Sorry to hear you are struggling with the Catbike Neil.

Check out Auntie Helen's Blog about here new Ice Trike *HERE*

I actually borrowed Helen's hubbies Ice Trike for 3 months.
Loved riding it, bloody great fun. But for someone living in SE London, not very practical with all the traffic we have here.


----------



## Ashtrayhead (29 Oct 2011)

Judging by the prices they fetch on e-bay I'd have thought that £850 was reasonable! 

There's a Catrike speed on e-bay at the moment, ending tonight (Saturday), that I'm keeping an eye on. There's a 'buy it now' option for £1250!


----------



## plantfit (29 Oct 2011)

Anything from the ICE factory is great quality, spares readily available and the ICE service is second to none, £850 is about half price of when it was 

new, the "T" riding position is more upright than the "Q" so should be helpful with the back problem

good luck with the purchase

Roger


----------



## lukesdad (29 Oct 2011)

Do they go up hills, i fancy a trike  not sure how practical they would be around here. Does anyone use one in such terrain, would be interesting to know what they thought.


----------



## starhawk (29 Oct 2011)

I have had a Trice Q for a couple of years now and I love it. Shure, they go upp hills you just have to use one gear lower than on a two-wheel crutch-pain. Or you do as I have and convert it to an electric-assisted bike, then going uphill is a lot easier


----------



## markg0vbr (29 Oct 2011)

lukesdad said:


> Do they go up hills, i fancy a trike  not sure how practical they would be around here. Does anyone use one in such terrain, would be interesting to know what they thought.



i live in Rotherham/Sheffield, i do rides on the trike i would not even attempt on a df bike, i can go up hills on the trike i cant even walk up. 
i did a ride to Skipton taking in all four of the big hills in-between; 6000ft of climbing with two weeks camping gear on the trike.

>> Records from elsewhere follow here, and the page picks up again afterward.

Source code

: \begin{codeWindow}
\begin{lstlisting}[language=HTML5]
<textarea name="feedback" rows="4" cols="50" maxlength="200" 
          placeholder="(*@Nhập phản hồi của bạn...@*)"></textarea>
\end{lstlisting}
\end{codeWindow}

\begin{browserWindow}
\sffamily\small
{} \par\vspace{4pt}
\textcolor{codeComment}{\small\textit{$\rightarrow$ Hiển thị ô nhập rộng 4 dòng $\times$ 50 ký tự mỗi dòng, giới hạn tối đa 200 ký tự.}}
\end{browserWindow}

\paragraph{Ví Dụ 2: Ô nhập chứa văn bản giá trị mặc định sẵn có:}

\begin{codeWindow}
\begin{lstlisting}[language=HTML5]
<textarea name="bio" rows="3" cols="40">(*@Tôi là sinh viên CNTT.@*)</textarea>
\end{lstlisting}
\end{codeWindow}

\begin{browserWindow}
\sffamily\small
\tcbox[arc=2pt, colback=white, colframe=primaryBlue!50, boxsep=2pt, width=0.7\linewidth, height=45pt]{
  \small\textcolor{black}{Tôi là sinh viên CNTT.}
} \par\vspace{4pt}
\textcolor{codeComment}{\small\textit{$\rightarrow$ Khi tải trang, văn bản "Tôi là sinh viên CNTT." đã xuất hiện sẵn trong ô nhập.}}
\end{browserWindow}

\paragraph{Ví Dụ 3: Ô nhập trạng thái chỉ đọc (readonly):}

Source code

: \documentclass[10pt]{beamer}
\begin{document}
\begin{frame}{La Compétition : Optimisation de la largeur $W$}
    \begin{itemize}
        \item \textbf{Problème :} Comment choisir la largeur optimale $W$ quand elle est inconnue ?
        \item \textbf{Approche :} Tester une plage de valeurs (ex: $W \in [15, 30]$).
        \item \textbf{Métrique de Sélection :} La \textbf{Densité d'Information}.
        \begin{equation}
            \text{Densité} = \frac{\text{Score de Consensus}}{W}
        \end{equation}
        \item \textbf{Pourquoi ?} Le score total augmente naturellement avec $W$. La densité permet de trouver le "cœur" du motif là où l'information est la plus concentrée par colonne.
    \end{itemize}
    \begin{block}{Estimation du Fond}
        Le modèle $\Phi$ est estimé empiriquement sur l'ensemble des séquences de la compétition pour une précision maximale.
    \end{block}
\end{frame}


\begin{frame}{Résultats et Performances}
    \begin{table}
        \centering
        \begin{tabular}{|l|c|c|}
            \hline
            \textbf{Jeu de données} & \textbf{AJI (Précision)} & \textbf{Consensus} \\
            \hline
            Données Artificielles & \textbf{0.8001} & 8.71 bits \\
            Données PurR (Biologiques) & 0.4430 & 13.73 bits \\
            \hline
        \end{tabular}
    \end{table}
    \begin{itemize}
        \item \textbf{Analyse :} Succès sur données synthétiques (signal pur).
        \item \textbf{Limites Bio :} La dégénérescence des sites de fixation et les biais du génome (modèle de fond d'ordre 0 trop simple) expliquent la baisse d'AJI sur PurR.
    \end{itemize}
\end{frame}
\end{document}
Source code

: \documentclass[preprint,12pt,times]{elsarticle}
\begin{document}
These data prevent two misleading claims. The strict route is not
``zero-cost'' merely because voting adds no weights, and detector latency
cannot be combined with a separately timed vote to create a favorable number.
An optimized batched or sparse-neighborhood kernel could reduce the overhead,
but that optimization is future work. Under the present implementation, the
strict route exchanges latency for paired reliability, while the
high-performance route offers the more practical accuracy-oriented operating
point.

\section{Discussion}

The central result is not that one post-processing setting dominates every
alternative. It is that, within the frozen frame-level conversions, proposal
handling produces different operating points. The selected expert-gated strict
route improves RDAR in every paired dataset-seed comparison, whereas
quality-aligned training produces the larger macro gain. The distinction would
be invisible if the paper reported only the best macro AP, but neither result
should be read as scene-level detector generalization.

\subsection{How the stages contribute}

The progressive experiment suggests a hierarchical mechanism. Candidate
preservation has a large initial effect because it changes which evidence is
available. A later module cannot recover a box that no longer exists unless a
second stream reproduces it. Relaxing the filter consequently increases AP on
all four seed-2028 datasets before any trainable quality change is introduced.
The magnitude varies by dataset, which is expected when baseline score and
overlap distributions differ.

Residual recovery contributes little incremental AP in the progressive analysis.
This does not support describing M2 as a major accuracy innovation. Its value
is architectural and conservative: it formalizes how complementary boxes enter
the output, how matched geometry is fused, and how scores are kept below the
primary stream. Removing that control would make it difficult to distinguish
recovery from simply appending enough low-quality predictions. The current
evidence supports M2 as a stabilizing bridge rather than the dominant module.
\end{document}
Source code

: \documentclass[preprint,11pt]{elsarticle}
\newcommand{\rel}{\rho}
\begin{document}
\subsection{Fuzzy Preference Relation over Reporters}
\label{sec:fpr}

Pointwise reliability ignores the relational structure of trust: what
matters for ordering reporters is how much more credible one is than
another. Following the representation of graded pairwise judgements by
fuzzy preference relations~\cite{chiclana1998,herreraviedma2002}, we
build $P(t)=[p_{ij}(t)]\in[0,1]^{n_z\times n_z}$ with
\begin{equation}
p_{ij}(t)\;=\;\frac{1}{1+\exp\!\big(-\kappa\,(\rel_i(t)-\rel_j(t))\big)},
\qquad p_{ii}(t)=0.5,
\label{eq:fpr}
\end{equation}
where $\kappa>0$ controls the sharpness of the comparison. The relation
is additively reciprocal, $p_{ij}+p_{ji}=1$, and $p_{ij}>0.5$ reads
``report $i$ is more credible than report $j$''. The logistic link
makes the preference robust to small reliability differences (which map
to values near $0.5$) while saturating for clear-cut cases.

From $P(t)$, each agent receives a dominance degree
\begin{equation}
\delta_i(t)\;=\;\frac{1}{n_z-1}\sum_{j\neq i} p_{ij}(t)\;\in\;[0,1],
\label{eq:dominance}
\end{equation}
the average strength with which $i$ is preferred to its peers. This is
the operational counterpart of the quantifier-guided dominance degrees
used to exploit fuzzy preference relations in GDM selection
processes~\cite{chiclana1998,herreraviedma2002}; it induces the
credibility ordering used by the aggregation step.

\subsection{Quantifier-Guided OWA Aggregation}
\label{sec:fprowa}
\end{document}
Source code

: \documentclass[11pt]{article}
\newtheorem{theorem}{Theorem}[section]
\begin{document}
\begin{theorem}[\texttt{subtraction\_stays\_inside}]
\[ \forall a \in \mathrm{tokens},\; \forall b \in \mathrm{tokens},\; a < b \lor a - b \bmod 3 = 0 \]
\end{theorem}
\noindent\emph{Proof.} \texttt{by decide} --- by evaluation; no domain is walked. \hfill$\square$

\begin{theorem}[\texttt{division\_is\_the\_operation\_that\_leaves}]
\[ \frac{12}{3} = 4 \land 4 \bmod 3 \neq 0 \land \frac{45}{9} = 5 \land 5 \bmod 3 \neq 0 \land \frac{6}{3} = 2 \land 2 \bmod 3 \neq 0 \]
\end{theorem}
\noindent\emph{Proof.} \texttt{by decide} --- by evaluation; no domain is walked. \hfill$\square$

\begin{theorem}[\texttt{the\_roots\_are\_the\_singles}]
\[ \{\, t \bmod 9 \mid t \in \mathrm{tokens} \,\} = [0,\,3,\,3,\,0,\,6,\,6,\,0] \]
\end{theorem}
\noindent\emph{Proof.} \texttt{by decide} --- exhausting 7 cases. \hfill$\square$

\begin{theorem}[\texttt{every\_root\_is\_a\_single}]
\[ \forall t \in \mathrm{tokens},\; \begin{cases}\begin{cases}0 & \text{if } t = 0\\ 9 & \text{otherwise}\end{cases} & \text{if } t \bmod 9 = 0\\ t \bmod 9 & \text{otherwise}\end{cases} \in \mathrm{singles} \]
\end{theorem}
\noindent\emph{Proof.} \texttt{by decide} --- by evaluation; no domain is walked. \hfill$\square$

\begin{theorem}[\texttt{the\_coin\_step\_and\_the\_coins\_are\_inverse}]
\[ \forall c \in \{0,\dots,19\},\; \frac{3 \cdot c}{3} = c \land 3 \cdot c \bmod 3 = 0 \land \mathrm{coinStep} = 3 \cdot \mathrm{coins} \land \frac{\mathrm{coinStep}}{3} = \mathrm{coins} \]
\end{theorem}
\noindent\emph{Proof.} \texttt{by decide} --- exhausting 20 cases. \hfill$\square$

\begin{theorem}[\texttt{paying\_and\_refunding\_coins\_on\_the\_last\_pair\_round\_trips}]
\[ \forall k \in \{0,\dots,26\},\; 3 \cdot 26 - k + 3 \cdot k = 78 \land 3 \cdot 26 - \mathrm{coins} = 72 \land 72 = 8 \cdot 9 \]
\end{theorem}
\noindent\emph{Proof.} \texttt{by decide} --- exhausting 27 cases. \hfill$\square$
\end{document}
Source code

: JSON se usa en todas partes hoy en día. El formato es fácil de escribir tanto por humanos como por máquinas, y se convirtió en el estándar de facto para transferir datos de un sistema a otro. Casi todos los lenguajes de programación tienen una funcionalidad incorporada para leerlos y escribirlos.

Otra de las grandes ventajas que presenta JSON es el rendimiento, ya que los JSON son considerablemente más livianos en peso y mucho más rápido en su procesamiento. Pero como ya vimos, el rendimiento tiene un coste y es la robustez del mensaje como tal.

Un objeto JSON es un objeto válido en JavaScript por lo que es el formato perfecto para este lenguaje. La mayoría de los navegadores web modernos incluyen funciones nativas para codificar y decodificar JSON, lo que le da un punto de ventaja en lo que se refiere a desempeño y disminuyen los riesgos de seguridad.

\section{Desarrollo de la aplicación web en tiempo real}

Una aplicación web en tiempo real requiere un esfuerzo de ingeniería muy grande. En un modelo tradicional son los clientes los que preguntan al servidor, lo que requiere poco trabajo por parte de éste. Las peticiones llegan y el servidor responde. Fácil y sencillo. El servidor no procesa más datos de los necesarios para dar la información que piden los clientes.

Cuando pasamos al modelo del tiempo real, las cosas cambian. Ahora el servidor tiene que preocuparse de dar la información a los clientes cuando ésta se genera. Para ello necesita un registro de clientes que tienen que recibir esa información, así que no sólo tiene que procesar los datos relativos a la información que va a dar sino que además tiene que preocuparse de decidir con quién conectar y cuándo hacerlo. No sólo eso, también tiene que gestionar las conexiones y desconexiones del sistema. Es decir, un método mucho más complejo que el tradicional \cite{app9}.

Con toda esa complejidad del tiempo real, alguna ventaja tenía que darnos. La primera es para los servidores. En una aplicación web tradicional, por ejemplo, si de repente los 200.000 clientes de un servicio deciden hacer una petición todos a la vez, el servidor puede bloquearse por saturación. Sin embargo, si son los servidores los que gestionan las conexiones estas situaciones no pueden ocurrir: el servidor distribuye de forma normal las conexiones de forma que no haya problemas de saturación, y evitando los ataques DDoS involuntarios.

http://ridewithgps.com/trips/293737
i had a broken hip at the time, when i got to the camp sight i had no problems hobbling about on my crutches.

at the august ctc rally i removed the luggage and did this ride.
http://ridewithgps.com/users/12431
it was 72 miles not 67 i forgot to switch the gps on 14.3 mph again with a broken hip.

100mile days with camping gear are relaxed and pain free.
for a do every thing trike the ice is the best, i have come across, a catrike might give you a extra 1 or 2 mph on your average speed but with no suspension you would have to go to fat tyres to get the same ride quality reducing your speed to the same as the ice. 
the people at ice will bend over backwards to help any one that phones up, even if your trike is second hand.


----------



## byegad (29 Oct 2011)

I'm a lot older, fatter and slower than Mark. I climb 20-25% on a 14" gear on my QNT complete with tools and a front fairing, my Trail has a12" bottom gear, and I'm confident it'll get me up 33%. 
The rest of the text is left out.